BucketGraphPartitioner¶
- class ampligraph.datasets.BucketGraphPartitioner(data, k=2, **kwargs)¶
Bucket-based partition strategy.
This strategy first splits entities into \(k\) buckets and creates:
k partitions where the i-th includes triples such that subject and object belong to the i-th partition.

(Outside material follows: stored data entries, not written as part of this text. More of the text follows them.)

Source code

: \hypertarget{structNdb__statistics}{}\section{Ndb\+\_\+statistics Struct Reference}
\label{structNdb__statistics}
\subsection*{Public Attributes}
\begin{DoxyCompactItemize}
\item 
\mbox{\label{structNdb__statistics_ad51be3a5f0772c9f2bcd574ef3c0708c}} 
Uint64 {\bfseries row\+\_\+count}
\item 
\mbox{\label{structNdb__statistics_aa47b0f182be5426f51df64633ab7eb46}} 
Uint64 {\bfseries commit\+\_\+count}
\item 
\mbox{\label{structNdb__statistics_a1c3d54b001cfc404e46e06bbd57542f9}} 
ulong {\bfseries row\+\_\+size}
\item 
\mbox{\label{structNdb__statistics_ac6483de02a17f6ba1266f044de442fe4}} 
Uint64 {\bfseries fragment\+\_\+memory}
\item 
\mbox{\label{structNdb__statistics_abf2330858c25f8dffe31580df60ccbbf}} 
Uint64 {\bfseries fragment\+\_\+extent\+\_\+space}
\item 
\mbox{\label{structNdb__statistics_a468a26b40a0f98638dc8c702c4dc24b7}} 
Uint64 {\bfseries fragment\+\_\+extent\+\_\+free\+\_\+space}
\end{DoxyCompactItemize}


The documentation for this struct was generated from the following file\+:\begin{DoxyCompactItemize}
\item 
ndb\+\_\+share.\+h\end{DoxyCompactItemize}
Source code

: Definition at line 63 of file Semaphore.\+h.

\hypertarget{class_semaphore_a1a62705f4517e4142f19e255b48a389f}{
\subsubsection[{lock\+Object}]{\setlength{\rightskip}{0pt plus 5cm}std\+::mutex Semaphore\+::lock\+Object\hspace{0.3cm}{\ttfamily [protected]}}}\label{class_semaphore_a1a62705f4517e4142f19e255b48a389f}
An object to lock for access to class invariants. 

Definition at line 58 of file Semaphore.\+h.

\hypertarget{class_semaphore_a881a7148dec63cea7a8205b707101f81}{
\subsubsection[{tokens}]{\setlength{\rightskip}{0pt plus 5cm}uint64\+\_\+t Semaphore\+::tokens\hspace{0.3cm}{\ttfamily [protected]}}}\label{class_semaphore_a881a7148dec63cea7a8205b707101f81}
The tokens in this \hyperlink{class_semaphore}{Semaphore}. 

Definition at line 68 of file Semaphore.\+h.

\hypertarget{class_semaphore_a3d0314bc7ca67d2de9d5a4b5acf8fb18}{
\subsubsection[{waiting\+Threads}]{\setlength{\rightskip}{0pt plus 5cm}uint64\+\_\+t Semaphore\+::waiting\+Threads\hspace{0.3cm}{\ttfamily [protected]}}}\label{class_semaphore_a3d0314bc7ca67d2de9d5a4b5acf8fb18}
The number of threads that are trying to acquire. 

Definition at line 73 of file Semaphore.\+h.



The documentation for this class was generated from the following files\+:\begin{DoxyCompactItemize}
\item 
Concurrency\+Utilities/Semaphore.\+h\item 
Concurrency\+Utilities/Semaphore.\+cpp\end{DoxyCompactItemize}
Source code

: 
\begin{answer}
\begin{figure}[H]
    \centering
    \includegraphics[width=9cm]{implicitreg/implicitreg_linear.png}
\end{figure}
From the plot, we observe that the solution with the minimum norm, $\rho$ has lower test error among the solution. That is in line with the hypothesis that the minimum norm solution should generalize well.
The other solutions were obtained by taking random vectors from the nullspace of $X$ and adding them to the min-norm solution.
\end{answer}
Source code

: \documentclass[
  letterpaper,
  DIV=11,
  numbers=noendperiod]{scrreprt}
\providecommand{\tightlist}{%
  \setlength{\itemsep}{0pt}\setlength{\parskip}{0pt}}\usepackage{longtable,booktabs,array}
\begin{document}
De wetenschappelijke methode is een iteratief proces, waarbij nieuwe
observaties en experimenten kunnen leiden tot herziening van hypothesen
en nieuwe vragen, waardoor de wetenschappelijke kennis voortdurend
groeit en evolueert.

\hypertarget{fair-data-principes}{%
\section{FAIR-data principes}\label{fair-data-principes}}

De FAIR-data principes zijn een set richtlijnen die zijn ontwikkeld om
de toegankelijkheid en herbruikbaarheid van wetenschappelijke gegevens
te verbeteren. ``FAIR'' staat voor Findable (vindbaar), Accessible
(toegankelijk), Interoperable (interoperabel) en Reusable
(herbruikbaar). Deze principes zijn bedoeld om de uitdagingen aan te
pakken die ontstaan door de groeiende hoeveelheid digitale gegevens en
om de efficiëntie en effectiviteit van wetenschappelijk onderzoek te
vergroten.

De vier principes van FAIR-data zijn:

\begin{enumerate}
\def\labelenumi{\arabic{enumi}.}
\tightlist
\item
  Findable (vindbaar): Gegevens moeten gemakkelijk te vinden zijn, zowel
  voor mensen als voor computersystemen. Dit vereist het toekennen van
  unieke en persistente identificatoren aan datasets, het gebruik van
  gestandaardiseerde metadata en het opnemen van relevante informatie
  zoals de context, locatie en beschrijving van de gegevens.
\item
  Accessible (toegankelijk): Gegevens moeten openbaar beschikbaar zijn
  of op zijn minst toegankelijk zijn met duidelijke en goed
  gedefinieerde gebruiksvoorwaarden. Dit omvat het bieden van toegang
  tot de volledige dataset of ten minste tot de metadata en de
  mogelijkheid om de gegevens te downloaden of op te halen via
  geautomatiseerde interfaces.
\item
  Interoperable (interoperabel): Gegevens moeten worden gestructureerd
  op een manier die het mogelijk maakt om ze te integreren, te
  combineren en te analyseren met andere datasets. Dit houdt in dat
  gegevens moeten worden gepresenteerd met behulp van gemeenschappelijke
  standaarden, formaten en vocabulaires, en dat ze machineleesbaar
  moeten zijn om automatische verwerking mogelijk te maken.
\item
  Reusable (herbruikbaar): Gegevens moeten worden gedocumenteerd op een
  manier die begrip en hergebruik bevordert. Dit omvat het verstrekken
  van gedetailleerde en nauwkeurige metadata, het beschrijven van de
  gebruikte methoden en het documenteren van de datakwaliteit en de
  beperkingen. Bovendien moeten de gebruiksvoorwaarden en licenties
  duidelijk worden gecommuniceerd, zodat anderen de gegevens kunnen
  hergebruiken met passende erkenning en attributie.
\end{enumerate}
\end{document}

\(\frac{(k^2-k)}{2}\) partitions indexed by \((i,j)\) with \(i,j=1,...,k\), \(i \neq j\) where the \((i,j)\)-th partition contains triples such that the subject belongs to the \(i\)-th partition and the object to the \(j\)-th partition or viceversa.
Example
>>> from ampligraph.datasets import load_fb15k_237, GraphDataLoader, BucketGraphPartitioner >>> from ampligraph.datasets.sqlite_adapter import SQLiteAdapter >>> from ampligraph.latent_features import ScoringBasedEmbeddingModel >>> dataset = load_fb15k_237() >>> dataset_loader = GraphDataLoader(dataset['train'], >>> backend=SQLiteAdapter, # Type of backend to use >>> batch_size=1000, # Batch size to use while iterating over the dataset >>> dataset_type='train', # Dataset type >>> use_filter=False, # Whether to use filter or not >>> use_indexer=True) # indicates that the data needs to be mapped to index >>> partitioner = BucketGraphPartitioner(dataset_loader, k=2) >>> # create and compile a model as usual >>> partitioned_model = ScoringBasedEmbeddingModel(eta=2, k=50, scoring_type='DistMult') >>> partitioned_model.compile(optimizer='adam', loss='multiclass_nll') >>> partitioned_model.fit(partitioner, # The partitioner object generate data for the model during training >>> epochs=10) # Number of epochs
Example
>>> import numpy as np >>> from ampligraph.datasets import GraphDataLoader, BucketGraphPartitioner >>> d = np.array([[1,1,2], [1,1,3],[1,1,4],[5,1,3],[5,1,2],[6,1,3],[6,1,2],[6,1,4],[6,1,7]]) >>> data = GraphDataLoader(d, batch_size=1, dataset_type="test") >>> partitioner = BucketGraphPartitioner(data, k=2) >>> for i, partition in enumerate(partitioner): >>> print("partition ", i) >>> for batch in partition: >>> print(batch) partition 0 [['0,0,1']] [['0,0,2']] [['0,0,3']] partition 1 [['4,0,1']] [['4,0,2']] [['5,0,1']] [['5,0,2']] [['5,0,3']] partition 2 [['5,0,6']]
Attributes
managernameMethods
__init__(data[, k])Initialise the BucketGraphPartitioner.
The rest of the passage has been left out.